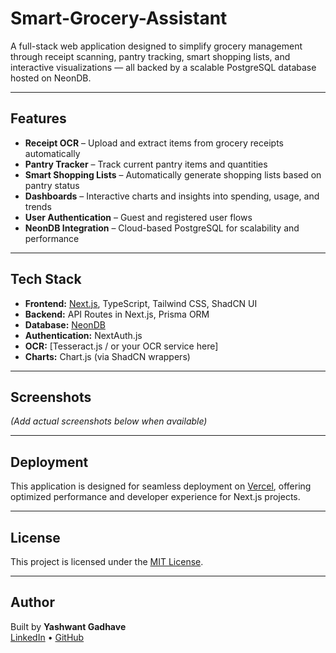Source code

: # Smart-Grocery-Assistant

A full-stack web application designed to simplify grocery management through receipt scanning, pantry tracking, smart shopping lists, and interactive visualizations — all backed by a scalable PostgreSQL database hosted on NeonDB.

---

## Features

- **Receipt OCR** – Upload and extract items from grocery receipts automatically
- **Pantry Tracker** – Track current pantry items and quantities
- **Smart Shopping Lists** – Automatically generate shopping lists based on pantry status
- **Dashboards** – Interactive charts and insights into spending, usage, and trends
- **User Authentication** – Guest and registered user flows
- **NeonDB Integration** – Cloud-based PostgreSQL for scalability and performance

---

## Tech Stack

- **Frontend:** [Next.js](https://nextjs.org/), TypeScript, Tailwind CSS, ShadCN UI
- **Backend:** API Routes in Next.js, Prisma ORM
- **Database:** [NeonDB](https://neon.tech/)
- **Authentication:** NextAuth.js
- **OCR:** [Tesseract.js / or your OCR service here]
- **Charts:** Chart.js (via ShadCN wrappers)

---

## Screenshots

*(Add actual screenshots below when available)*

---

## Deployment

This application is designed for seamless deployment on [Vercel](https://vercel.com), offering optimized performance and developer experience for Next.js projects.

---

## License

This project is licensed under the [MIT License](LICENSE).

---

## Author

Built by **Yashwant Gadhave**  
[LinkedIn](https://www.linkedin.com/in/yashwantgadhave) • [GitHub](https://github.com/ygadhave)
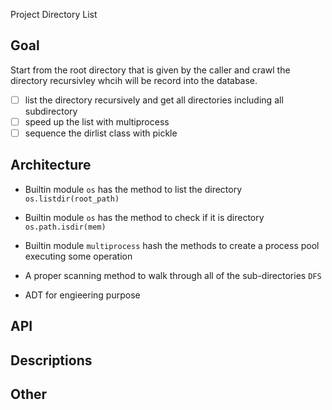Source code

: Project Directory List

## Goal

Start from the root directory that is given by the caller and crawl the directory recursivley whcih will be record into the database.
- [ ] list the directory recursively and get all directories including all subdirectory
- [ ] speed up the list with multiprocess
- [ ] sequence the dirlist class with pickle

## Architecture

* Builtin module `os` has the method to list the directory `os.listdir(root_path)`

* Builtin module `os` has the method to check if it is directory `os.path.isdir(mem)`

* Builtin module `multiprocess` hash the methods to create a process pool executing some operation

* A proper scanning method to walk through all of the sub-directories `DFS`

* ADT for engieering purpose

## API

## Descriptions

## Other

Exercise objective - From the listing above, return the lines starting at the one with "method to list" and ending at the one with "executing some operation", both kept, exactly as they appear and nothing more.

Reply to the exercise -
* Builtin module `os` has the method to list the directory `os.listdir(root_path)`

* Builtin module `os` has the method to check if it is directory `os.path.isdir(mem)`

* Builtin module `multiprocess` hash the methods to create a process pool executing some operation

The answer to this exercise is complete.